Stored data
○ ○ ○ ○ ○ ○ ○

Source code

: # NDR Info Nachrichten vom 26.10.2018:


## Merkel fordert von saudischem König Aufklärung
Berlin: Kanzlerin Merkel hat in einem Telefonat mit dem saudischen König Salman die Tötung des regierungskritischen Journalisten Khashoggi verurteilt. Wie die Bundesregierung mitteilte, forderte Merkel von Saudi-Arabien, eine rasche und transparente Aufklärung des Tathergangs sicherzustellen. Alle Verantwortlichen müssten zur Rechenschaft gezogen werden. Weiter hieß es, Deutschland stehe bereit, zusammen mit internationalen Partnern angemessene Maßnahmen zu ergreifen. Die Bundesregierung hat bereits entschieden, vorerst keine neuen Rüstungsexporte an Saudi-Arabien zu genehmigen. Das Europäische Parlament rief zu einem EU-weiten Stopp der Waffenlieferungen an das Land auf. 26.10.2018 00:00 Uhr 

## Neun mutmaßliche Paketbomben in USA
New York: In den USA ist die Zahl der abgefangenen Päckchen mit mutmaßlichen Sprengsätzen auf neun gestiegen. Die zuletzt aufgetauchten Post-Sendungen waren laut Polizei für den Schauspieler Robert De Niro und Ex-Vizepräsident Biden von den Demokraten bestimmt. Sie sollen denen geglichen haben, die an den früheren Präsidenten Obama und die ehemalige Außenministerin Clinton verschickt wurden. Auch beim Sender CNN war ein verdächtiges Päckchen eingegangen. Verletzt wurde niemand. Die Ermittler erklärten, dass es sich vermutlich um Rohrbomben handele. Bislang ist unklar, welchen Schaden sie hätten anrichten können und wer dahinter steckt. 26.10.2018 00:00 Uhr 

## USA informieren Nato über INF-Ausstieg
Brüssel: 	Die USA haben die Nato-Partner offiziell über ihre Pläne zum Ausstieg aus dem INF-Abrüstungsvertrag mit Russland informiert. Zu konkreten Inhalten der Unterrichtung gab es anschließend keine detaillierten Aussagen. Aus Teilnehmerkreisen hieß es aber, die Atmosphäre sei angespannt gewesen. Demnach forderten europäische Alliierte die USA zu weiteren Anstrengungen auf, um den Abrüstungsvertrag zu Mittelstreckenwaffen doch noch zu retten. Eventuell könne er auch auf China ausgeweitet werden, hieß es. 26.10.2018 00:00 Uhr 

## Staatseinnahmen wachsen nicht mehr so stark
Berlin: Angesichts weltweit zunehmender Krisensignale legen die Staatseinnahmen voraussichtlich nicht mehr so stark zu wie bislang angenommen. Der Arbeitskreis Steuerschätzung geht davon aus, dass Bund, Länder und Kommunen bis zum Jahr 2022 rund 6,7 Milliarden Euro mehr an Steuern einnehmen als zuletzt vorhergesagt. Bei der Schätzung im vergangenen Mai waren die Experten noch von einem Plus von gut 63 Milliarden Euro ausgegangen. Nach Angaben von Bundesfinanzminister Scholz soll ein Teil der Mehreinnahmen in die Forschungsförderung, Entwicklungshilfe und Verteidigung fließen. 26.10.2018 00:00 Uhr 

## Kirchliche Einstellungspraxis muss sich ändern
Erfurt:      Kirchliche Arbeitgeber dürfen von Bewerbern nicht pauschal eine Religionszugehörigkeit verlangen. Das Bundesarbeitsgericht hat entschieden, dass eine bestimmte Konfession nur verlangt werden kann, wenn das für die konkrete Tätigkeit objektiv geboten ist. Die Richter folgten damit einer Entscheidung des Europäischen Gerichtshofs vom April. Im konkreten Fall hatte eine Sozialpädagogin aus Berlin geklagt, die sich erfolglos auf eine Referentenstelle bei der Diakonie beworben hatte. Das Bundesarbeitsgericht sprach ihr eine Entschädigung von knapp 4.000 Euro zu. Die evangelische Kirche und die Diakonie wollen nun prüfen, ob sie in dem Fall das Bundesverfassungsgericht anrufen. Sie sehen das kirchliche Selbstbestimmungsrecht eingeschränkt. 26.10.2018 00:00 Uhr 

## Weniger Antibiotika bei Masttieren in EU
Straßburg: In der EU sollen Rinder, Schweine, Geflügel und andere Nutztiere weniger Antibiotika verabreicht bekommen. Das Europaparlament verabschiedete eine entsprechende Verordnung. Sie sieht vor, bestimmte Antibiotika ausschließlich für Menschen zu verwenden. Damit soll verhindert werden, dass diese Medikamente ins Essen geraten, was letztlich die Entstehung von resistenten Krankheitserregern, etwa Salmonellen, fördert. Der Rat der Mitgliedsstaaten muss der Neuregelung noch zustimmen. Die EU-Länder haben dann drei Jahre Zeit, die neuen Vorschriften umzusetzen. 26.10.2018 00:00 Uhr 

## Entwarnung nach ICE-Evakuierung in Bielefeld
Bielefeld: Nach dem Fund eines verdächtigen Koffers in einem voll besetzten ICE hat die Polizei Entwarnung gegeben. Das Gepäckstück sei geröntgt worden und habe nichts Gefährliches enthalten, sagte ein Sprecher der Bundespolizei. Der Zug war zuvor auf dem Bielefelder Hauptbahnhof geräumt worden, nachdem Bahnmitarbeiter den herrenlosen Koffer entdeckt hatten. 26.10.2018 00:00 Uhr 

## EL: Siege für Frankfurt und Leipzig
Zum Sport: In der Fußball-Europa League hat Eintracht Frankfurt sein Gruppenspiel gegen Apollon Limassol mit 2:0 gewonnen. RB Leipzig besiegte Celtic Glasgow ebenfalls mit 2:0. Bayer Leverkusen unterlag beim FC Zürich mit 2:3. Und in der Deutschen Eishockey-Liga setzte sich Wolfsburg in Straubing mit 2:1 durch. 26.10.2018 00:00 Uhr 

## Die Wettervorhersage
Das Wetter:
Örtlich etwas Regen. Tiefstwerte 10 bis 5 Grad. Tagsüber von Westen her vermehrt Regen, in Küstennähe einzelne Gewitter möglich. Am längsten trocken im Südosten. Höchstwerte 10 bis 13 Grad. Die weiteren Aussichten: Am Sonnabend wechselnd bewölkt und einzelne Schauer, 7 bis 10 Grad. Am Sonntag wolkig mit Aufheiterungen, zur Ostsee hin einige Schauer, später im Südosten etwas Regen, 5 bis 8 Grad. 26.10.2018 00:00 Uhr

○ ○ ○ ○ ○ ○ ○

Leave out every line above except those from the line with "New York: In" up to and including the line with "## Staatseinnahmen wachsen", and copy those exactly.

New York: In den USA ist die Zahl der abgefangenen Päckchen mit mutmaßlichen Sprengsätzen auf neun gestiegen. Die zuletzt aufgetauchten Post-Sendungen waren laut Polizei für den Schauspieler Robert De Niro und Ex-Vizepräsident Biden von den Demokraten bestimmt. Sie sollen denen geglichen haben, die an den früheren Präsidenten Obama und die ehemalige Außenministerin Clinton verschickt wurden. Auch beim Sender CNN war ein verdächtiges Päckchen eingegangen. Verletzt wurde niemand. Die Ermittler erklärten, dass es sich vermutlich um Rohrbomben handele. Bislang ist unklar, welchen Schaden sie hätten anrichten können und wer dahinter steckt. 26.10.2018 00:00 Uhr 

## USA informieren Nato über INF-Ausstieg
Brüssel: 	Die USA haben die Nato-Partner offiziell über ihre Pläne zum Ausstieg aus dem INF-Abrüstungsvertrag mit Russland informiert. Zu konkreten Inhalten der Unterrichtung gab es anschließend keine detaillierten Aussagen. Aus Teilnehmerkreisen hieß es aber, die Atmosphäre sei angespannt gewesen. Demnach forderten europäische Alliierte die USA zu weiteren Anstrengungen auf, um den Abrüstungsvertrag zu Mittelstreckenwaffen doch noch zu retten. Eventuell könne er auch auf China ausgeweitet werden, hieß es. 26.10.2018 00:00 Uhr 

## Staatseinnahmen wachsen nicht mehr so stark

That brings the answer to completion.